Viñetas sobre Gabo

Viñetas sobre Gabo

viñetas sobre gabo

En ese periodo incierto que es el paso de la niñez a la adolescencia, hice uno de los descubrimientos fundamentales de mi vida. En la pequeña, pero sustanciosa, biblioteca familiar me topé un libro sin ningún atractivo externo. Era negro, de tapa dura, y sobre esta y el lomo aparecía escrito en tinta verde el nombre de un autor que no conocía: Gabriel García Márquez. Era una edición de 1976 de Todos los cuentos, que reunía los que conformaban Ojos de perro azul, Los funerales de la Mamá grande y La increíble y triste historia de la cándida Eréndira y de su abuela desalmada.

Durante un tiempo lo único que hice con el libro fue hojearlo. Miraba la foto en blanco y negro del escritor, el monograma de su nombre en la tapa y el índice de los cuentos. Luego lo volvía a dejar en su lugar y me olvidaba de él. Sin embargo, me atraía como si tuviera un imán, y cada tanto volvía a tenerlo de nuevo en mis manos. Un día cualquiera me aventuré a leerlo.

Comencé por el título que más me llamó la atención: “Eva está dentro de su gato”. No lo entendí, pero recuerdo la fascinación casi febril que sentí al descubrir que uno podía escribir que una mujer estaba dentro de un gato. Me zambullí en la lectura de los demás cuentos. Los devoré con fruición. En ese momento quedó sembrada en mí la semilla de Macondo, que germinó años después tras embeberme las páginas de Cien años de soledad.

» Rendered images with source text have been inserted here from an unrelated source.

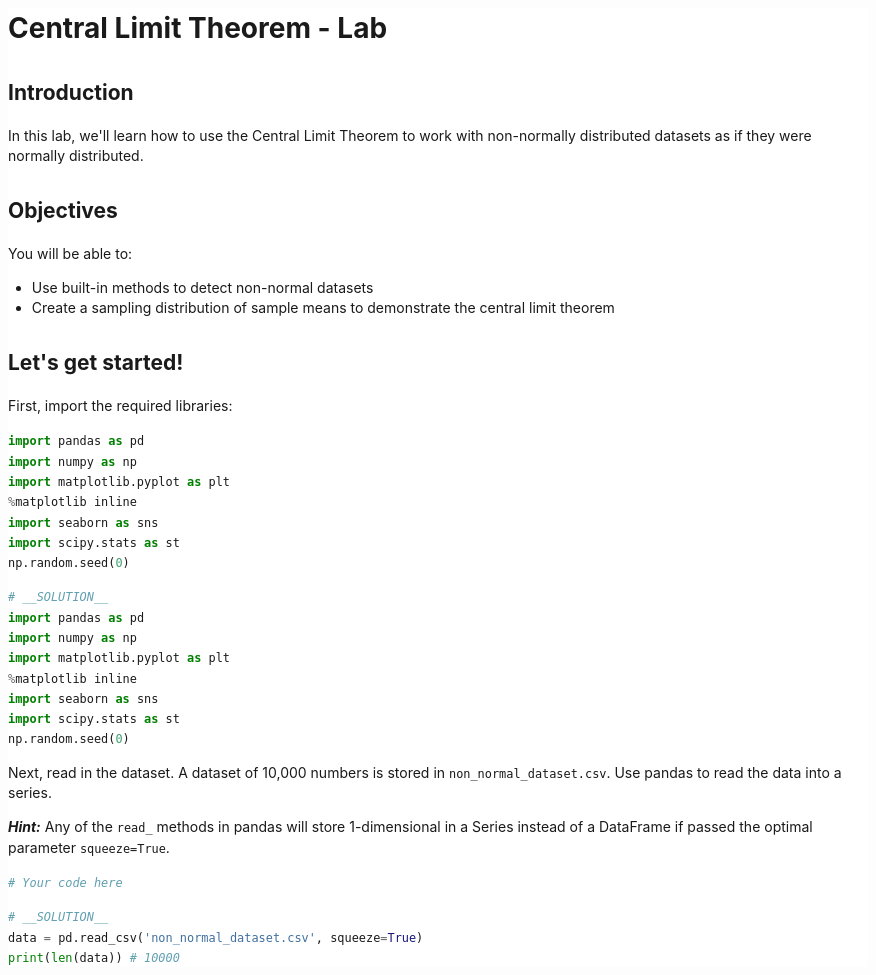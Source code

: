 
# Central Limit Theorem - Lab

## Introduction

In this lab, we'll learn how to use the Central Limit Theorem to work with non-normally distributed datasets as if they were normally distributed.  

## Objectives
You will be able to:
* Use built-in methods to detect non-normal datasets
* Create a sampling distribution of sample means to demonstrate the central limit theorem

## Let's get started!

First, import the required libraries:


```python
import pandas as pd
import numpy as np
import matplotlib.pyplot as plt
%matplotlib inline
import seaborn as sns
import scipy.stats as st
np.random.seed(0)
```


```python
# __SOLUTION__ 
import pandas as pd
import numpy as np
import matplotlib.pyplot as plt
%matplotlib inline
import seaborn as sns
import scipy.stats as st
np.random.seed(0)
```

Next, read in the dataset.  A dataset of 10,000 numbers is stored in `non_normal_dataset.csv`. Use pandas to read the data into a series.

**_Hint:_** Any of the `read_` methods in pandas will store 1-dimensional in a Series instead of a DataFrame if passed the optimal parameter `squeeze=True`.


```python
# Your code here
```


```python
# __SOLUTION__ 
data = pd.read_csv('non_normal_dataset.csv', squeeze=True)
print(len(data)) # 10000
```
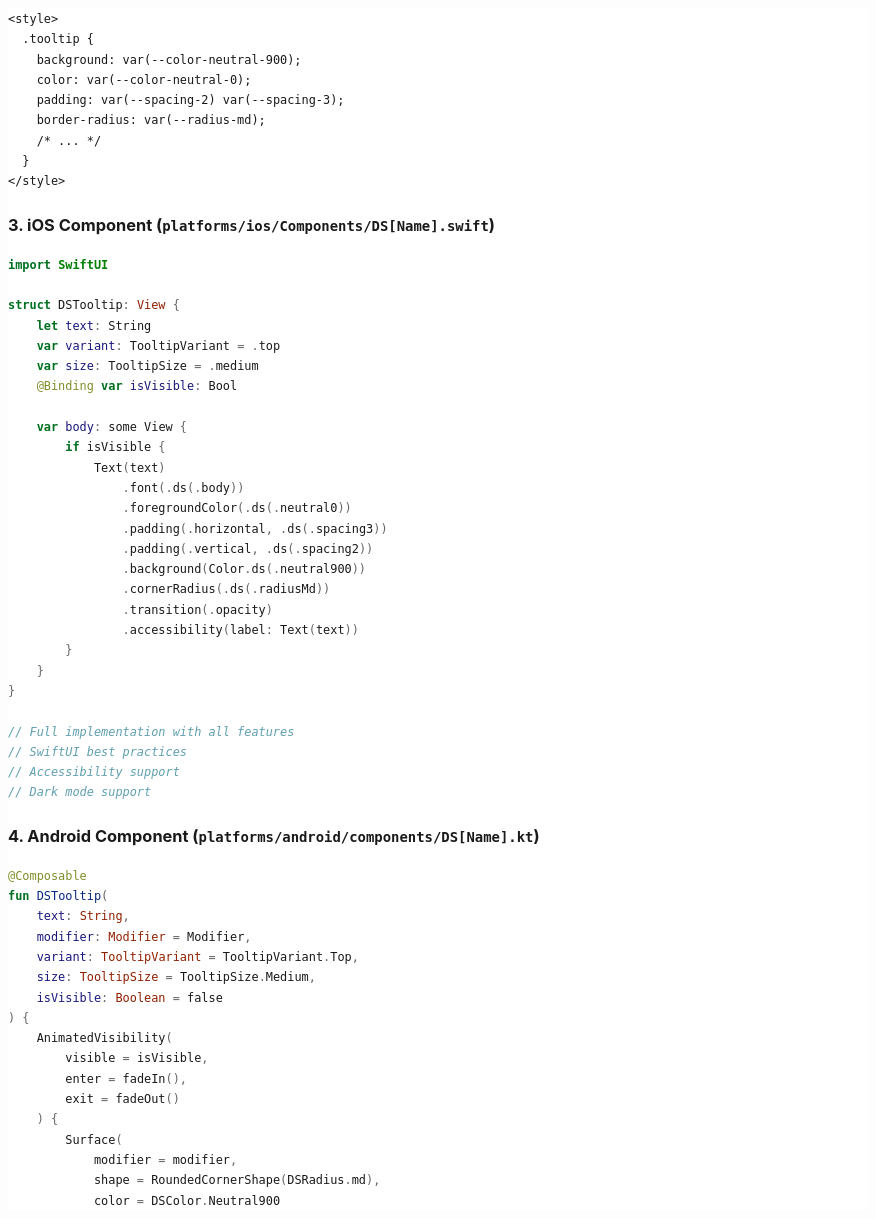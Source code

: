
 ```svelte
<style>
  .tooltip {
    background: var(--color-neutral-900);
    color: var(--color-neutral-0);
    padding: var(--spacing-2) var(--spacing-3);
    border-radius: var(--radius-md);
    /* ... */
  }
</style>
```

### 3. iOS Component (`platforms/ios/Components/DS[Name].swift`)
```swift
import SwiftUI

struct DSTooltip: View {
    let text: String
    var variant: TooltipVariant = .top
    var size: TooltipSize = .medium
    @Binding var isVisible: Bool
    
    var body: some View {
        if isVisible {
            Text(text)
                .font(.ds(.body))
                .foregroundColor(.ds(.neutral0))
                .padding(.horizontal, .ds(.spacing3))
                .padding(.vertical, .ds(.spacing2))
                .background(Color.ds(.neutral900))
                .cornerRadius(.ds(.radiusMd))
                .transition(.opacity)
                .accessibility(label: Text(text))
        }
    }
}

// Full implementation with all features
// SwiftUI best practices
// Accessibility support
// Dark mode support
```

### 4. Android Component (`platforms/android/components/DS[Name].kt`)
```kotlin
@Composable
fun DSTooltip(
    text: String,
    modifier: Modifier = Modifier,
    variant: TooltipVariant = TooltipVariant.Top,
    size: TooltipSize = TooltipSize.Medium,
    isVisible: Boolean = false
) {
    AnimatedVisibility(
        visible = isVisible,
        enter = fadeIn(),
        exit = fadeOut()
    ) {
        Surface(
            modifier = modifier,
            shape = RoundedCornerShape(DSRadius.md),
            color = DSColor.Neutral900
```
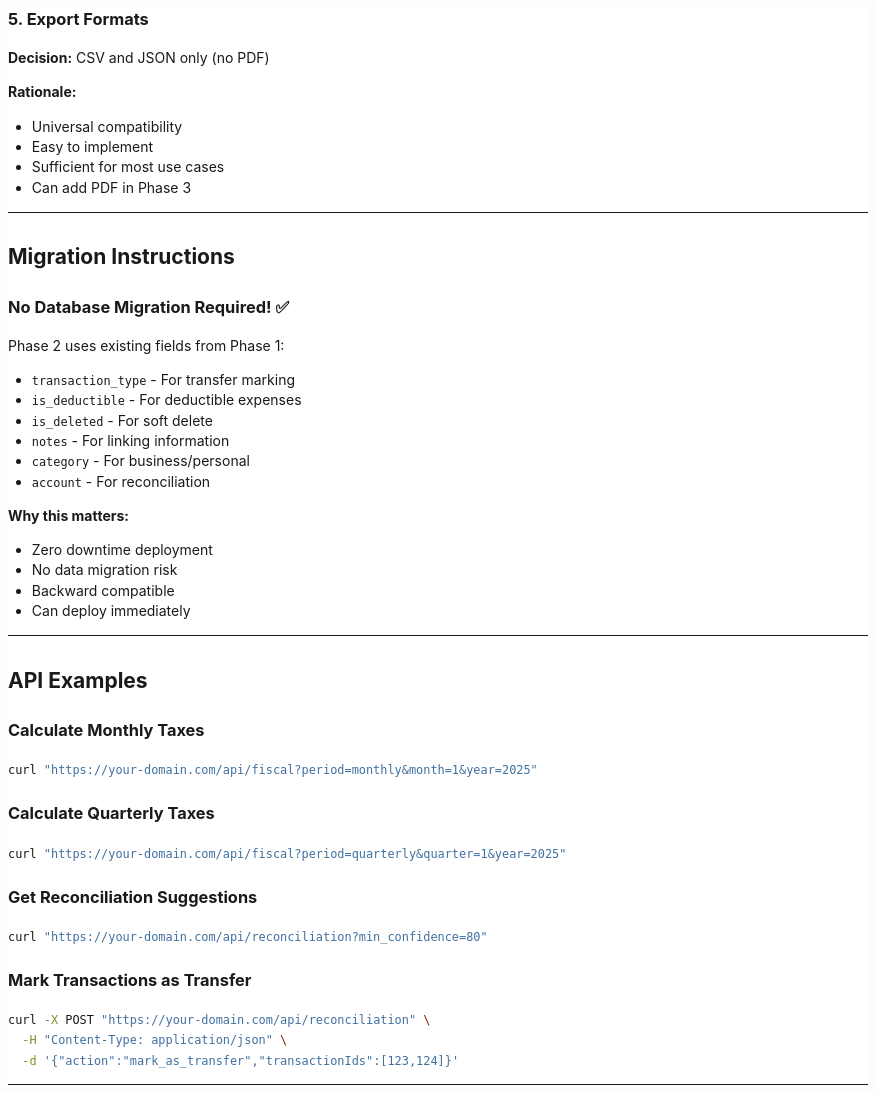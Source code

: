 ### 5. Export Formats
**Decision:** CSV and JSON only (no PDF)

**Rationale:**
- Universal compatibility
- Easy to implement
- Sufficient for most use cases
- Can add PDF in Phase 3

---

## Migration Instructions

### No Database Migration Required! ✅

Phase 2 uses existing fields from Phase 1:
- `transaction_type` - For transfer marking
- `is_deductible` - For deductible expenses
- `is_deleted` - For soft delete
- `notes` - For linking information
- `category` - For business/personal
- `account` - For reconciliation

**Why this matters:**
- Zero downtime deployment
- No data migration risk
- Backward compatible
- Can deploy immediately

---

## API Examples

### Calculate Monthly Taxes
```bash
curl "https://your-domain.com/api/fiscal?period=monthly&month=1&year=2025"
```

### Calculate Quarterly Taxes
```bash
curl "https://your-domain.com/api/fiscal?period=quarterly&quarter=1&year=2025"
```

### Get Reconciliation Suggestions
```bash
curl "https://your-domain.com/api/reconciliation?min_confidence=80"
```

### Mark Transactions as Transfer
```bash
curl -X POST "https://your-domain.com/api/reconciliation" \
  -H "Content-Type: application/json" \
  -d '{"action":"mark_as_transfer","transactionIds":[123,124]}'
```

---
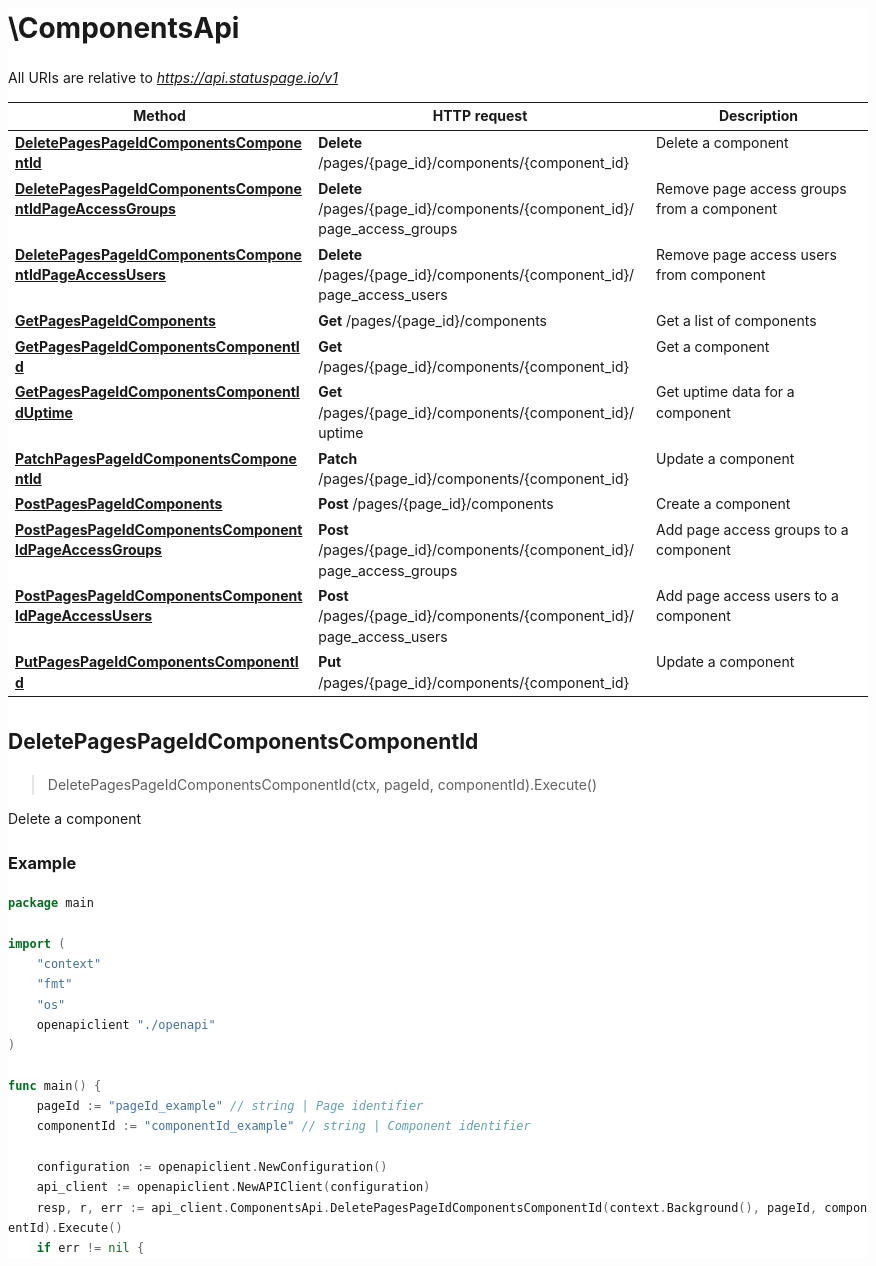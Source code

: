 # \ComponentsApi

All URIs are relative to *https://api.statuspage.io/v1*

Method | HTTP request | Description
------------- | ------------- | -------------
[**DeletePagesPageIdComponentsComponentId**](ComponentsApi.md#DeletePagesPageIdComponentsComponentId) | **Delete** /pages/{page_id}/components/{component_id} | Delete a component
[**DeletePagesPageIdComponentsComponentIdPageAccessGroups**](ComponentsApi.md#DeletePagesPageIdComponentsComponentIdPageAccessGroups) | **Delete** /pages/{page_id}/components/{component_id}/page_access_groups | Remove page access groups from a component
[**DeletePagesPageIdComponentsComponentIdPageAccessUsers**](ComponentsApi.md#DeletePagesPageIdComponentsComponentIdPageAccessUsers) | **Delete** /pages/{page_id}/components/{component_id}/page_access_users | Remove page access users from component
[**GetPagesPageIdComponents**](ComponentsApi.md#GetPagesPageIdComponents) | **Get** /pages/{page_id}/components | Get a list of components
[**GetPagesPageIdComponentsComponentId**](ComponentsApi.md#GetPagesPageIdComponentsComponentId) | **Get** /pages/{page_id}/components/{component_id} | Get a component
[**GetPagesPageIdComponentsComponentIdUptime**](ComponentsApi.md#GetPagesPageIdComponentsComponentIdUptime) | **Get** /pages/{page_id}/components/{component_id}/uptime | Get uptime data for a component
[**PatchPagesPageIdComponentsComponentId**](ComponentsApi.md#PatchPagesPageIdComponentsComponentId) | **Patch** /pages/{page_id}/components/{component_id} | Update a component
[**PostPagesPageIdComponents**](ComponentsApi.md#PostPagesPageIdComponents) | **Post** /pages/{page_id}/components | Create a component
[**PostPagesPageIdComponentsComponentIdPageAccessGroups**](ComponentsApi.md#PostPagesPageIdComponentsComponentIdPageAccessGroups) | **Post** /pages/{page_id}/components/{component_id}/page_access_groups | Add page access groups to a component
[**PostPagesPageIdComponentsComponentIdPageAccessUsers**](ComponentsApi.md#PostPagesPageIdComponentsComponentIdPageAccessUsers) | **Post** /pages/{page_id}/components/{component_id}/page_access_users | Add page access users to a component
[**PutPagesPageIdComponentsComponentId**](ComponentsApi.md#PutPagesPageIdComponentsComponentId) | **Put** /pages/{page_id}/components/{component_id} | Update a component



## DeletePagesPageIdComponentsComponentId

> DeletePagesPageIdComponentsComponentId(ctx, pageId, componentId).Execute()

Delete a component



### Example

```go
package main

import (
    "context"
    "fmt"
    "os"
    openapiclient "./openapi"
)

func main() {
    pageId := "pageId_example" // string | Page identifier
    componentId := "componentId_example" // string | Component identifier

    configuration := openapiclient.NewConfiguration()
    api_client := openapiclient.NewAPIClient(configuration)
    resp, r, err := api_client.ComponentsApi.DeletePagesPageIdComponentsComponentId(context.Background(), pageId, componentId).Execute()
    if err != nil {
```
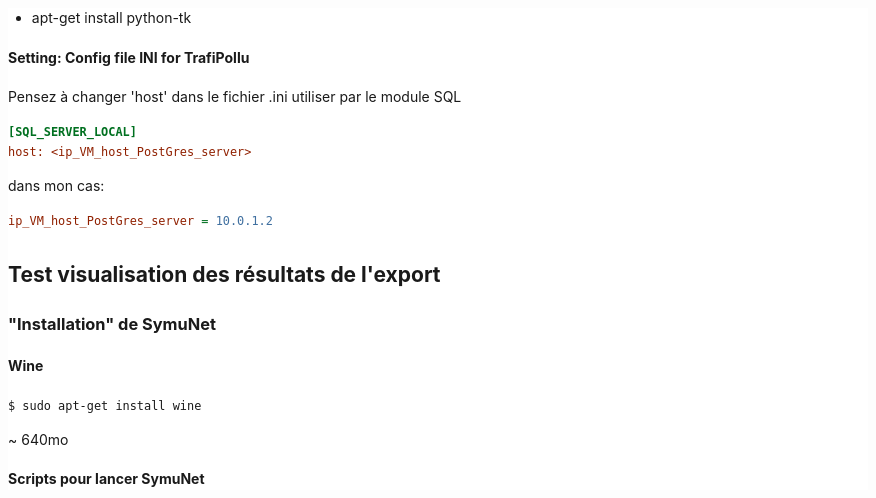 - apt-get install python-tk

#### Setting: Config file INI for TrafiPollu
Pensez à changer 'host' dans le fichier .ini utiliser par le module SQL
```ini
[SQL_SERVER_LOCAL]
host: <ip_VM_host_PostGres_server>
```
dans mon cas:
```ini
ip_VM_host_PostGres_server = 10.0.1.2
```

## Test visualisation des résultats de l'export

### "Installation" de SymuNet

#### Wine
```bash
$ sudo apt-get install wine
```
~ 640mo

#### Scripts pour lancer SymuNet
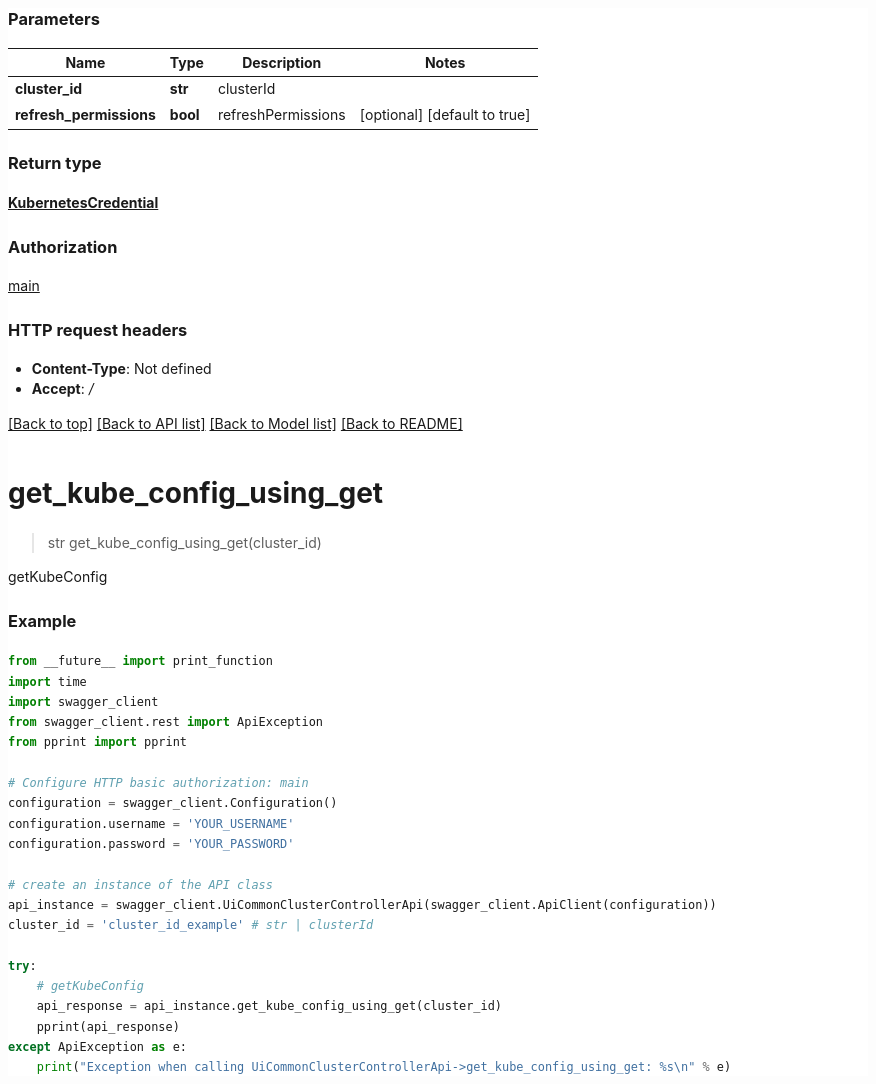 ### Parameters

Name | Type | Description  | Notes
------------- | ------------- | ------------- | -------------
 **cluster_id** | **str**| clusterId | 
 **refresh_permissions** | **bool**| refreshPermissions | [optional] [default to true]

### Return type

[**KubernetesCredential**](KubernetesCredential.md)

### Authorization

[main](../README.md#main)

### HTTP request headers

 - **Content-Type**: Not defined
 - **Accept**: */*

[[Back to top]](#) [[Back to API list]](../README.md#documentation-for-api-endpoints) [[Back to Model list]](../README.md#documentation-for-models) [[Back to README]](../README.md)

# **get_kube_config_using_get**
> str get_kube_config_using_get(cluster_id)

getKubeConfig

### Example
```python
from __future__ import print_function
import time
import swagger_client
from swagger_client.rest import ApiException
from pprint import pprint

# Configure HTTP basic authorization: main
configuration = swagger_client.Configuration()
configuration.username = 'YOUR_USERNAME'
configuration.password = 'YOUR_PASSWORD'

# create an instance of the API class
api_instance = swagger_client.UiCommonClusterControllerApi(swagger_client.ApiClient(configuration))
cluster_id = 'cluster_id_example' # str | clusterId

try:
    # getKubeConfig
    api_response = api_instance.get_kube_config_using_get(cluster_id)
    pprint(api_response)
except ApiException as e:
    print("Exception when calling UiCommonClusterControllerApi->get_kube_config_using_get: %s\n" % e)
```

Desde entonces considero a Gabo como mi maestro, en sentido figurado, aunque también puedo decir que lo fue en literal. Por cuenta de mi trabajo tuve la fortuna de ser su alumno en dos talleres de crónica y reportaje. En ambas ocasiones lo oí contar docenas de historias y anécdotas sobre el oficio periodístico y su carrera. Uno de los detalles que más me impresionó oír fue que sus primeras regalías las recibió casi al filo de los 50 años. Cegado como estaba de admiración, y con la ingenuidad propia de la juventud, no había pensado nunca en todo lo que tuvo que hacer, toda la mierda que tuvo que comer, antes de alcanzar la gloria.

Recordé este episodio hace poco luego de leer Gabo, memorias de una vida mágica, la excepcional novela gráfica publicada por Rey Naranjo Editores. Una obra que cuenta en viñetas la manera como el niño de Aracataca se convirtió en uno de los escritores más importantes del mundo. Cuadro a cuadro se revela la historia personal de Gabo, la manera como la transmutó en literatura, y la estrechez y las penurias que aguantó en diferentes momentos de su carrera. En Barranquilla, por ejemplo, durmió en parques y vivió en el barrio de las prostitutas; y en París, mientras hacía El coronel no tiene quién le escriba, recogió periódicos y botellas para conseguir con qué comer. Gabo cumplirá 86 años en marzo. Ya está más allá del bien y del mal. Leer la novela gráfica de su vida es un placer porque permite redescubrir al ser humano que, dotado de un talento excepcional y una vocación a toda prueba, trabajó sin tregua en relatos que hechizaron de una vez y para siempre a millones de lectores en todo el planeta.